Instructions to follow
The data below is to be set down again exactly as written.

Records shown
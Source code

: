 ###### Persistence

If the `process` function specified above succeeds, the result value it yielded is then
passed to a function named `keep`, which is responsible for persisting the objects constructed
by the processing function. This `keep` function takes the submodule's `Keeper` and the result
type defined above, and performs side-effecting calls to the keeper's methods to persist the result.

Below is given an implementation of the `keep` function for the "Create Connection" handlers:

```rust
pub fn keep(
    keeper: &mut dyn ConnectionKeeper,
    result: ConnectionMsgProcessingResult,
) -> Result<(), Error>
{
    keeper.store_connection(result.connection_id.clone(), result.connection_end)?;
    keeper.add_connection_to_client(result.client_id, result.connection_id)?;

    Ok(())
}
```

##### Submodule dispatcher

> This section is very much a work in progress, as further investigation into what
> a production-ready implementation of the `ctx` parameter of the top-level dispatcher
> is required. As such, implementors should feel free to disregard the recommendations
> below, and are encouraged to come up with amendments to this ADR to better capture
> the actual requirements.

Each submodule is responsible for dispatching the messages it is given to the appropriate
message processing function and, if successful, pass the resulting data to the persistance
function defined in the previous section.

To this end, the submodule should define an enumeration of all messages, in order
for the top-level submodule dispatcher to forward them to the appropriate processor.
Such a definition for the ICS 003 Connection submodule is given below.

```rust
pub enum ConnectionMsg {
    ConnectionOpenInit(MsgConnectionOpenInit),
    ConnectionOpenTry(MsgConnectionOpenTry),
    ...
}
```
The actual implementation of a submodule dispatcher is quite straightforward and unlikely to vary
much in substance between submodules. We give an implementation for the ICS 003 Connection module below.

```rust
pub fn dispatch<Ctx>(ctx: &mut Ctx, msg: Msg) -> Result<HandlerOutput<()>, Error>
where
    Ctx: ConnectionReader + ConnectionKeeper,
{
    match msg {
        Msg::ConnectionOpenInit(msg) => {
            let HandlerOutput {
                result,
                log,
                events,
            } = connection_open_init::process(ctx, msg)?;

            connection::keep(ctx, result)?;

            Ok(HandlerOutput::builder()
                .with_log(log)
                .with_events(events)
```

Exercise response
Source code

: ###### Persistence

If the `process` function specified above succeeds, the result value it yielded is then
passed to a function named `keep`, which is responsible for persisting the objects constructed
by the processing function. This `keep` function takes the submodule's `Keeper` and the result
type defined above, and performs side-effecting calls to the keeper's methods to persist the result.

Below is given an implementation of the `keep` function for the "Create Connection" handlers:

```rust
pub fn keep(
    keeper: &mut dyn ConnectionKeeper,
    result: ConnectionMsgProcessingResult,
) -> Result<(), Error>
{
    keeper.store_connection(result.connection_id.clone(), result.connection_end)?;
    keeper.add_connection_to_client(result.client_id, result.connection_id)?;

    Ok(())
}
```

##### Submodule dispatcher

> This section is very much a work in progress, as further investigation into what
> a production-ready implementation of the `ctx` parameter of the top-level dispatcher
> is required. As such, implementors should feel free to disregard the recommendations
> below, and are encouraged to come up with amendments to this ADR to better capture
> the actual requirements.

Each submodule is responsible for dispatching the messages it is given to the appropriate
message processing function and, if successful, pass the resulting data to the persistance
function defined in the previous section.

To this end, the submodule should define an enumeration of all messages, in order
for the top-level submodule dispatcher to forward them to the appropriate processor.
Such a definition for the ICS 003 Connection submodule is given below.

```rust
pub enum ConnectionMsg {
    ConnectionOpenInit(MsgConnectionOpenInit),
    ConnectionOpenTry(MsgConnectionOpenTry),
    ...
}
```
The actual implementation of a submodule dispatcher is quite straightforward and unlikely to vary
much in substance between submodules. We give an implementation for the ICS 003 Connection module below.

```rust
pub fn dispatch<Ctx>(ctx: &mut Ctx, msg: Msg) -> Result<HandlerOutput<()>, Error>
where
    Ctx: ConnectionReader + ConnectionKeeper,
{
    match msg {
        Msg::ConnectionOpenInit(msg) => {
            let HandlerOutput {
                result,
                log,
                events,
            } = connection_open_init::process(ctx, msg)?;

            connection::keep(ctx, result)?;

            Ok(HandlerOutput::builder()
                .with_log(log)
                .with_events(events)
```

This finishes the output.